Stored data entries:
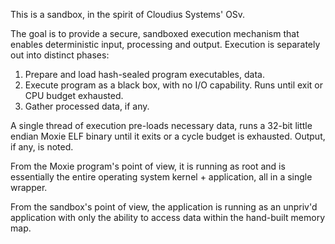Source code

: 
This is a sandbox, in the spirit of Cloudius Systems' OSv.

The goal is to provide a secure, sandboxed execution mechanism that
enables deterministic input, processing and output.  Execution is
separately out into distinct phases:

1. Prepare and load hash-sealed program executables, data.
2. Execute program as a black box, with no I/O capability.
   Runs until exit or CPU budget exhausted.
3. Gather processed data, if any.

A single thread of execution pre-loads necessary data, runs a 32-bit
little endian Moxie ELF binary until it exits or a cycle budget is
exhausted.  Output, if any, is noted.

From the Moxie program's point of view, it is running as root and is
essentially the entire operating system kernel + application, all in
a single wrapper.

From the sandbox's point of view, the application is running as an
unpriv'd application with only the ability to access data within the
hand-built memory map.

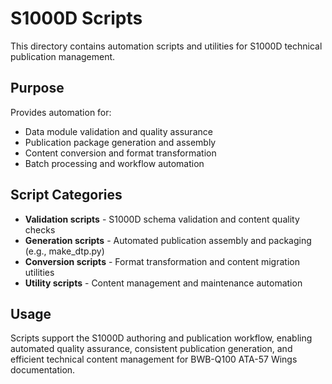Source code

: # S1000D Scripts

This directory contains automation scripts and utilities for S1000D technical publication management.

## Purpose

Provides automation for:

- Data module validation and quality assurance
- Publication package generation and assembly
- Content conversion and format transformation
- Batch processing and workflow automation

## Script Categories

- **Validation scripts** - S1000D schema validation and content quality checks
- **Generation scripts** - Automated publication assembly and packaging (e.g., make_dtp.py)
- **Conversion scripts** - Format transformation and content migration utilities
- **Utility scripts** - Content management and maintenance automation

## Usage

Scripts support the S1000D authoring and publication workflow, enabling automated quality assurance, consistent publication generation, and efficient technical content management for BWB-Q100 ATA-57 Wings documentation.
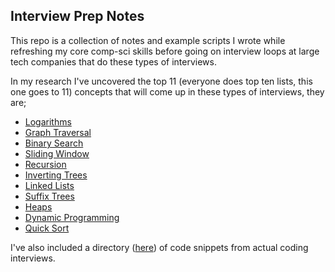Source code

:## Interview Prep Notes

This repo is a collection of notes and example scripts I wrote while refreshing
my core comp-sci skills before going on interview loops at large tech companies
that do these types of interviews.

In my research I've uncovered the top 11 (everyone does top ten lists, this one
goes to 11) concepts that will come up in these types of interviews, they are;

- [Logarithms](code-samples/python/logarithms)
- [Graph Traversal](code-samples/python/graph-traversal)
- [Binary Search](code-samples/python/binary-search)
- [Sliding Window](code-samples/python/sliding_window)
- [Recursion](code-samples/python/recursion)
- [Inverting Trees](code-samples/python/inverting-trees)
- [Linked Lists](code-samples/python/linked-lists)
- [Suffix Trees](code-samples/python/suffix_trees)
- [Heaps](code-samples/python/heaps/)
- [Dynamic Programming](code-samples/python/dyanmic_programming)
- [Quick Sort](code-samples/python/quick_sort)

I've also included a directory
([here](code-samples/python/samples-from-actual-interviews)) of code snippets from actual coding interviews.
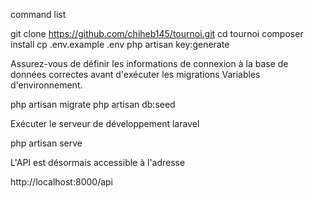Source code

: command list

git clone https://github.com/chiheb145/tournoi.git
cd tournoi
composer install
cp .env.example .env
php artisan key:generate


Assurez-vous de définir les informations de connexion à la base de données correctes
avant d'exécuter les migrations Variables d'environnement.

php artisan migrate
php artisan db:seed

Exécuter le serveur de développement laravel

php artisan serve

L'API est désormais accessible à l'adresse

http://localhost:8000/api
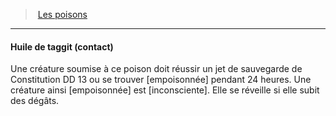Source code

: ﻿---
!Generic
Id: poisons_hd.md#huile-de-taggit-contact
ParentLink: poisons_hd.md#les-poisons
Name: Huile de taggit (contact)
ParentName: Les poisons
NameLevel: 4
Attributes: {}
---
> [Les poisons](hd_poisons.md)

---

#### Huile de taggit (contact)

Une créature soumise à ce poison doit réussir un jet de sauvegarde de Constitution DD 13 ou se trouver [empoisonnée] pendant 24 heures. Une créature ainsi [empoisonnée] est [inconsciente]. Elle se réveille si elle subit des dégâts.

WORK REQUIRED.
Only lines belong in the copy: transcribe those from the start of the data through the line that contains "From the Moxie", and skip the pictures.

SOLUTION BELOW.
Source code

: 
This is a sandbox, in the spirit of Cloudius Systems' OSv.

The goal is to provide a secure, sandboxed execution mechanism that
enables deterministic input, processing and output.  Execution is
separately out into distinct phases:

1. Prepare and load hash-sealed program executables, data.
2. Execute program as a black box, with no I/O capability.
   Runs until exit or CPU budget exhausted.
3. Gather processed data, if any.

A single thread of execution pre-loads necessary data, runs a 32-bit
little endian Moxie ELF binary until it exits or a cycle budget is
exhausted.  Output, if any, is noted.

From the Moxie program's point of view, it is running as root and is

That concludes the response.